At the beginning, when adjusting the delay, we proceeded with wishful thinking that “synchronization can be done without any problems in terms of the system”, but when we actually tried it, the way of thinking about delay calculation etc. was different from each other. A difficult part came out. Our engineers and Canon engineers took the lead in doing a lot of fine-tuning. There is no end to all the various adjustments, but probably the most time consuming part is reproducing the movements of real artists in volumetrics so that they can perform together with VTubers in a virtual live space. I think it was an adjustment to do.

Canon contact:
Mr. Balus must have had a lot of trouble with the part of “displaying images in real time”. Mr. Barusu will work on reducing the weight, and Canon will also work on real-time processing. It was very difficult to finally combine them.

Valus contact person:
In the first place, we had different systems and studios, so we had to spend a lot of time reconciling everything in order to combine them into one system. Since each system has a different way of thinking, we made adjustments while checking the parts that we wanted to match in terms of the system.

The “success” of a live experience is to make people feel that real and virtual artists are “together as a matter of course.”

――From what you have said so far, I can tell that you have really spent a lot of time through trial and error in order to realize a natural collaboration between the real and virtual worlds. Did you actually get a response after working on this live production?

Valus contact person:
It was nice to be able to match that “the state of talking in real time really comes out as a picture”. By challenging various challenges one by one, which were high hurdles in live performances until now,I was able to output a video of a real artist and a VTuber standing side by side as a picture on the same time axis.Realizing the real and virtual collaboration stage in a way that does not feel out of place is a great achievement obtained from this event.I feel.

Canon contact:
In this live performance, we are able to create a wider range of productions by fusing the free expression of the virtual world with the realistic expression of the real world. Of course, performances by real artists and VTubers,We were able to achieve very natural communication with each other, and it was a live show that delivered images that we had never seen before.I think.

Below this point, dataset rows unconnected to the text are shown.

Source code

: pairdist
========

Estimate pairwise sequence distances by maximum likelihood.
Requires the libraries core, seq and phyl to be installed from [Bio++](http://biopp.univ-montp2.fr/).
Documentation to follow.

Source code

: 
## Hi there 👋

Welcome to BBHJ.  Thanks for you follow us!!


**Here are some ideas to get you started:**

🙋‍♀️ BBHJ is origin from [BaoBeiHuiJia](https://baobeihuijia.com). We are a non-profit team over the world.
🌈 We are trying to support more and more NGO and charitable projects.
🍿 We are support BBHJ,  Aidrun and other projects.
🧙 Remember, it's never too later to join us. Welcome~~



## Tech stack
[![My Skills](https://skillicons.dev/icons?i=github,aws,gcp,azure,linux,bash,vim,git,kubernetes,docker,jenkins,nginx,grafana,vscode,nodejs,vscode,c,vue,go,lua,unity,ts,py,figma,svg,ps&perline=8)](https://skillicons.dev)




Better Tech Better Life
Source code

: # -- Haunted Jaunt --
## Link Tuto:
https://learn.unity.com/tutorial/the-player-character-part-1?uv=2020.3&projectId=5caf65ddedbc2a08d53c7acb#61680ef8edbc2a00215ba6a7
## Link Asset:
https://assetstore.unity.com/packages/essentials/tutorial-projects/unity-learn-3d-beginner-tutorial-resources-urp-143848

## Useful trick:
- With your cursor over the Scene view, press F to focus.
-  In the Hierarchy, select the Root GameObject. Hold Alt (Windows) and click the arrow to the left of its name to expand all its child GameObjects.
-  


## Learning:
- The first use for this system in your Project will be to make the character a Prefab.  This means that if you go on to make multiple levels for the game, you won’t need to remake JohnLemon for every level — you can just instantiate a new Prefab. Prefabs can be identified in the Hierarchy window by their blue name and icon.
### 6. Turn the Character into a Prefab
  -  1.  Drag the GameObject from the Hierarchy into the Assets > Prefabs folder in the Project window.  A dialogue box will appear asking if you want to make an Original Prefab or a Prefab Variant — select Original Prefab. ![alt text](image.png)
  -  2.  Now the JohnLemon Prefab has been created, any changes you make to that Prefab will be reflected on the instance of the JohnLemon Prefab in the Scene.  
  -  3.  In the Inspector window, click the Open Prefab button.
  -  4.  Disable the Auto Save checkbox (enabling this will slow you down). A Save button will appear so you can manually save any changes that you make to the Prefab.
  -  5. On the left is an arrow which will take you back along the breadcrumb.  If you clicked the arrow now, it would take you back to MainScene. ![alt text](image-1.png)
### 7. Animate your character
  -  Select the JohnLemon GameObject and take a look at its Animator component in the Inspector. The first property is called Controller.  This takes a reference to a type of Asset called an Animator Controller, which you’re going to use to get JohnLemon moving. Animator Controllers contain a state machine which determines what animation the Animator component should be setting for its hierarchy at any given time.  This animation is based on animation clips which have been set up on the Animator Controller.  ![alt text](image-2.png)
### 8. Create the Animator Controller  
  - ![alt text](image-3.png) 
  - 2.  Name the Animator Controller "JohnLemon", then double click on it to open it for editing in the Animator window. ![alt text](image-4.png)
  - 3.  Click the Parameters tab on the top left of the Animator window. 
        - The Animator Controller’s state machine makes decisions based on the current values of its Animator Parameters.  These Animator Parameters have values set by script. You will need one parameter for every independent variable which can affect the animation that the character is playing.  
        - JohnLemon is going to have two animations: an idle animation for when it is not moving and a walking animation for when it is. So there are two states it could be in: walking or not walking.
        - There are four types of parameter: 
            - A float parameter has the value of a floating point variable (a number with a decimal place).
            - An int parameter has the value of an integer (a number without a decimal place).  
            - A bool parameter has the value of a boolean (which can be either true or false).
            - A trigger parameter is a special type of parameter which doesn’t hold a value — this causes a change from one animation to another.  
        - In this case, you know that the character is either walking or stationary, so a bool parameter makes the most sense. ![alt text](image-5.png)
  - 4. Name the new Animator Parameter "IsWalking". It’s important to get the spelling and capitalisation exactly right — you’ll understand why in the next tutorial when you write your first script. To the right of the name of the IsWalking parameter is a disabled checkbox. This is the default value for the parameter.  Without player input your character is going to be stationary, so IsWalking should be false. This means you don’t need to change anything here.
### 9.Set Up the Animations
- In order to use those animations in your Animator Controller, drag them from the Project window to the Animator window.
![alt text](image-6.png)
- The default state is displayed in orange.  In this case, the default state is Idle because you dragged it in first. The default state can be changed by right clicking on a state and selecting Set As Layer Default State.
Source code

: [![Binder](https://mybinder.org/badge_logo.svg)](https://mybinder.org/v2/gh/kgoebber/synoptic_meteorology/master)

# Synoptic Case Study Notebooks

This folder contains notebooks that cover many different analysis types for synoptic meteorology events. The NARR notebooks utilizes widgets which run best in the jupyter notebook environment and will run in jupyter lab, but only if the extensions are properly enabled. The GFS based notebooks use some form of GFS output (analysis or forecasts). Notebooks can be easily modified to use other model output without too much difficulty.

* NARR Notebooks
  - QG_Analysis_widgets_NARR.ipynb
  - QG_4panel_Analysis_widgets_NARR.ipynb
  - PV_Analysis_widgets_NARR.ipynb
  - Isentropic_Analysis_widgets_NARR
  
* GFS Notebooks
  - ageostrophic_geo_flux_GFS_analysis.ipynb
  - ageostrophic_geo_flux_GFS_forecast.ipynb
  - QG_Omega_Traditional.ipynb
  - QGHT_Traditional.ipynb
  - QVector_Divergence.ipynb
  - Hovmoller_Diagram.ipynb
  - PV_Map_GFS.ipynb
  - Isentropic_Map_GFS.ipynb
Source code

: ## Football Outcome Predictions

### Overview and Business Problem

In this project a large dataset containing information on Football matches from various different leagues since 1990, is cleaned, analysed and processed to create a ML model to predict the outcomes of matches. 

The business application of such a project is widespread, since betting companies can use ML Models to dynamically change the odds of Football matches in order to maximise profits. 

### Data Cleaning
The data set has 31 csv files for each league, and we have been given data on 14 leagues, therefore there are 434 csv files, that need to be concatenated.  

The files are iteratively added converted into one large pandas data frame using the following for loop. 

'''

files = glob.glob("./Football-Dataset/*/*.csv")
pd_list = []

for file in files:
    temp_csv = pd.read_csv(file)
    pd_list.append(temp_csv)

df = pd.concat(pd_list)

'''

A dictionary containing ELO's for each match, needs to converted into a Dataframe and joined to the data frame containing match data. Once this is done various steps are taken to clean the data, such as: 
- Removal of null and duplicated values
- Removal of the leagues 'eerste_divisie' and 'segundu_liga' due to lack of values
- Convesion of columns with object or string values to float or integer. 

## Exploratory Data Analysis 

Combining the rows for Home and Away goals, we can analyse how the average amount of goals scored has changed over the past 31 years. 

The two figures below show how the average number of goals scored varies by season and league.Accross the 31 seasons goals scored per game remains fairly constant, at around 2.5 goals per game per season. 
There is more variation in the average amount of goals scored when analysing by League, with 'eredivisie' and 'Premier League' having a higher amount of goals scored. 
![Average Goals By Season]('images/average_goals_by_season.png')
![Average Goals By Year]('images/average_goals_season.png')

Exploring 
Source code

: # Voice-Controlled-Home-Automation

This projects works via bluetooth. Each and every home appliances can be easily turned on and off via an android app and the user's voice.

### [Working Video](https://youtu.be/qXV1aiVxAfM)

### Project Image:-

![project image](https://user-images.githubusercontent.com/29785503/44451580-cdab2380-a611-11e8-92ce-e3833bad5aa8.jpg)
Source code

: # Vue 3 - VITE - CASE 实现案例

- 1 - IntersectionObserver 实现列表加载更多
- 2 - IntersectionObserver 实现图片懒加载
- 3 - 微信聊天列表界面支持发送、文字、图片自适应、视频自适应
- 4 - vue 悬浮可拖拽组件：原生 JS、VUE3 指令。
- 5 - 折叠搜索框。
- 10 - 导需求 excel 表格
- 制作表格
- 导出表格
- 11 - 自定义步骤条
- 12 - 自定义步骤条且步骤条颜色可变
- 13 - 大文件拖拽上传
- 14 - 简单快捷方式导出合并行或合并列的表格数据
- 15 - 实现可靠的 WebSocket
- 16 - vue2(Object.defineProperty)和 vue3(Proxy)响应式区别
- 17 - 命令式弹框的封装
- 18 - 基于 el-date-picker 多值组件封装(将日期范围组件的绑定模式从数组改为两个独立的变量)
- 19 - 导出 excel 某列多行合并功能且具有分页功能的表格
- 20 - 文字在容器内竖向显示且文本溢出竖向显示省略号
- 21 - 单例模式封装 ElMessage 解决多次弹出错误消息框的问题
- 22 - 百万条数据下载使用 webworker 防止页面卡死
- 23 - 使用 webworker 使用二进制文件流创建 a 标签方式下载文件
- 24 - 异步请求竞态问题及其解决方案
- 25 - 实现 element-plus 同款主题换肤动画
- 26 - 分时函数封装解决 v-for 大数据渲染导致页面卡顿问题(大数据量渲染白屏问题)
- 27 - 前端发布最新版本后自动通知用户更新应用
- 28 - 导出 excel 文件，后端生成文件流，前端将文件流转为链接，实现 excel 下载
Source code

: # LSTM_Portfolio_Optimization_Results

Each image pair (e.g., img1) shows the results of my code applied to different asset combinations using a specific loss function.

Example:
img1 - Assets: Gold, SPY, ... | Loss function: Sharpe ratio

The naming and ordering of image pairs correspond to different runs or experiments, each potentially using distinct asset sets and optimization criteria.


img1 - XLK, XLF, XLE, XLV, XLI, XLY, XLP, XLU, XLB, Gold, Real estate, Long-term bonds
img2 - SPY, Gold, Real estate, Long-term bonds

――Speaking of virtual live performances, Mr. Barusu is a field that you have been involved in on a regular basis.

Valus contact person:
Volumetric video technology has made it possible for real artists to appear in virtual space in 3D. by this,The so-called “virtual-only production” that we have been giving to VTubers until now, for example, changing the scale of people greatly, can now be given to real artists.

Even if it is a familiar expression for VTuber fans, if you apply it to a real artist, it will look different. By using the expressions we have made for VTubers and the experience we have cultivated in virtual live performances by real artists, it may be seen as a new production. I think it would be great if we could create new productions and expressions without limits, which is possible only because of the 3D appearance.

――From now on, some people may want to check the archives of the live performances, and others may want to check the live footage again after reading this interview. Are there any points that should be noted when watching the stage of “Buzz Rhythm LIVE V 2023”?

Valus contact person:
On the contrary, I think it would be nice if you could feel that “it’s too natural to understand”. It looks like a real artist and a VTuber are really there together, and if you don’t tell them, you won’t notice the discomfort. No matter what direction the camera turns around, it feels like you are really there without any discomfort.I think the “success” of a live experience is to make people feel that real and virtual artists are “naturally together”.and. I would be happy if you could feel that “I am really in the same space” instead of “seeming to be there”.

Buzz Rhythm LIVE V 2023

(* Time shift viewing available until 23:59 on September 1)

Facebook
Twitter
LinkedIn
Pinterest
Pocket
WhatsApp

Leave a Reply

Your email address will not be published. Required fields are marked *

This site uses Akismet to reduce spam. Learn how your comment data is processed.